A pasta também citou a criação do COE (Centro de Operações de Emergências) e as ações do Plano de Contingência das Arboviroses Urbanas. O governo paulista repassou R$ 205 milhões para os 645 municípios paulistas combaterem as arboviroses, entre as quais, a dengue. Além disso, o Exército e a defesa civil vão atuar juntos na eliminação dos criadouros do mosquito Aedes aegypti, transmissor da doença.

"Quando observamos as ações que estão sendo feitas —e muitas delas são corretas—, elas já se assemelham muito a um decreto de situação de emergência, ou seja, nós já estamos vivendo essa situação de emergência em termos práticos, em termos de ação. Assumir esse estado de emergência é o que não foi feito ainda", explica Alexandre Naime Barbosa.

No dia 29 de fevereiro, em resposta ao novo questionamento, a secretaria afirmou que a circulação de sorotipos, a incidência de outras arboviroses, a situação epidemiológica e assistencial, e a quantidade de municípios em epidemia também eram critérios levados em consideração na decisão de decretar emergência por dengue. A gestão Tarcísio reafirmou que ainda não havia nada programado.

Três dos quatro sorotipos da dengue circulam no estado. Segundo o Painel de Monitoramento de Arboviroses do governo federal, em 2024, São Paulo teve aumento de 110,8% nos casos de chikungunya, até 29/02. Passou de 359 em 2023 para 757 neste ano.

Durante coletiva de imprensa nesta sexta, a secretária Estadual da Saúde em exercício Priscilla Perdicaris disse que a situação de emergência está sendo avaliada semana a semana pelo COE.

"Nós já temos um plano de contingência, um plano de trabalho pronto para caso seja necessário seja a decisão tomada em consenso pelo COE, nós consigamos fazer isso em um curto espaço de tempo".

Por email, a assessoria de imprensa reforçou a informação: "não houve atualização sobre a situação de emergência", diz a nota.

Na opinião de Maria Anice Mureb Sallum, professora do departamento de Epidemiologia da Faculdade de Saúde Pública da USP (Universidade de São Paulo) e coordenadora do mestrado profissional em entomologia, os municípios estão perdendo o controle e a situação se agrava com o aumento de casos, inclusive graves, mortes e comprometimento dos sistemas de saúde.

"Medidas de controle como eliminação de criadouros das fases aquáticas pode ser efetiva se existirem técnicos em entomologia de campo em número suficiente e apoio da população.
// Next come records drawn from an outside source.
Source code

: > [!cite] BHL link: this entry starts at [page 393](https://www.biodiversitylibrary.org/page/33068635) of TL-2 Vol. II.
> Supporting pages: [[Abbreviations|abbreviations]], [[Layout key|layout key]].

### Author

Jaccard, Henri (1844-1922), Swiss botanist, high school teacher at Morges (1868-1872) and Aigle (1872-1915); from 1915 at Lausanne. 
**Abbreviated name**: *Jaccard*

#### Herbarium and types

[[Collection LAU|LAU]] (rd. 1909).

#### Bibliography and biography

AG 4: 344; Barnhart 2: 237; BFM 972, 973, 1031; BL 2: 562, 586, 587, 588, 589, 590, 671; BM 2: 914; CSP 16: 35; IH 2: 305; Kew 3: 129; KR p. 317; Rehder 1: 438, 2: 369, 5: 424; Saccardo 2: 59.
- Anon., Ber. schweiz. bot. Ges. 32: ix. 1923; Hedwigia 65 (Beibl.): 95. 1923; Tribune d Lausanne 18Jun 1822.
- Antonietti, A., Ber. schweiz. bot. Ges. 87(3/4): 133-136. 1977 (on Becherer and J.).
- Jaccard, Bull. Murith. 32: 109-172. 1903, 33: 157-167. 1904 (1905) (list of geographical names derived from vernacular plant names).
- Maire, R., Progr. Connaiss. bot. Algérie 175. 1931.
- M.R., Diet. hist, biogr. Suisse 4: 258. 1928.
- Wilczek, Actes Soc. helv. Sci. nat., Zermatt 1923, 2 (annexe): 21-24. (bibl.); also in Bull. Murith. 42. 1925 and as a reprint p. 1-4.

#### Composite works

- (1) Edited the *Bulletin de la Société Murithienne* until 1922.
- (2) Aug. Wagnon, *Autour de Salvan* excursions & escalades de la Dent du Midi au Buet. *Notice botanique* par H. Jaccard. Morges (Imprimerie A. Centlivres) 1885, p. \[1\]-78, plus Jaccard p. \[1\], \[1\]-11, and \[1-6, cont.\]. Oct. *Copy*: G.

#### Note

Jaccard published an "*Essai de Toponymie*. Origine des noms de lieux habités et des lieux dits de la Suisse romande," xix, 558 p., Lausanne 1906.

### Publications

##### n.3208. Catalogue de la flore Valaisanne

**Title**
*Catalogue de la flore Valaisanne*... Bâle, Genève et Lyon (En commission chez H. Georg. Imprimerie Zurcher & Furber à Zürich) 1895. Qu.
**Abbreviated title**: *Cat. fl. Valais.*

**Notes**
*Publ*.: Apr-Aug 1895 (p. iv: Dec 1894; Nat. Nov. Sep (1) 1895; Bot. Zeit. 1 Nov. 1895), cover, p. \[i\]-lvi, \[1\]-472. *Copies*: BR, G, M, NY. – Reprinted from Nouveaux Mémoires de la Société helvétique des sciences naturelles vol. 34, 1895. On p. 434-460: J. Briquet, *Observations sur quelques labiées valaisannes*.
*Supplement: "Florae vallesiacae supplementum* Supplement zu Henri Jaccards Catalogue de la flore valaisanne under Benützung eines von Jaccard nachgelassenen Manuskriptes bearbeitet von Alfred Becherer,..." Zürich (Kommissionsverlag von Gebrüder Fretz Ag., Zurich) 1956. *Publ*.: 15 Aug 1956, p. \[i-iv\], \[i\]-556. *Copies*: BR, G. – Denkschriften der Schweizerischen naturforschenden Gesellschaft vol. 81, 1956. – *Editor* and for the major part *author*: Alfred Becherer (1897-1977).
A eliminação dos adultos com adulticidas também é necessária, pois o comportamento alimentar do mosquito favorece a transmissão dos arbovírus", finaliza Sallum.
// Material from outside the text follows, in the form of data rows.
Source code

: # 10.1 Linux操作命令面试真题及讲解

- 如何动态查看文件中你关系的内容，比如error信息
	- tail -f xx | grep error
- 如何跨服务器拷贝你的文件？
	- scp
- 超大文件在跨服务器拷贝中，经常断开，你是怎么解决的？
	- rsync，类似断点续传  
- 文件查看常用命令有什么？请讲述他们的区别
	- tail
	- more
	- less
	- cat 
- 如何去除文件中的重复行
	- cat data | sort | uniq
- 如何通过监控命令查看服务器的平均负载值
A professora explica que alguns fatores devem ser considerados para decretar estado de emergência: quando a incidência permanecer em ascensão por quatro semanas consecutivas e/ou ocorra notificação de caso grave suspeito ou suspeita de óbito por dengue; quando o número de casos notificados para o ano ultrapassar os do limite máximo com transmissão sustentada de acordo com o diagrama de controle e/ou ocorra um aglomerado de óbitos suspeitos por dengue; quando o número de casos notificados para o ano ultrapassar os do limite máximo com transmissão sustentada de acordo com o diagrama de controle e de mortalidade por dengue nas últimas quatro semanas for maior ou igual a 0,06/100 mil habitantes.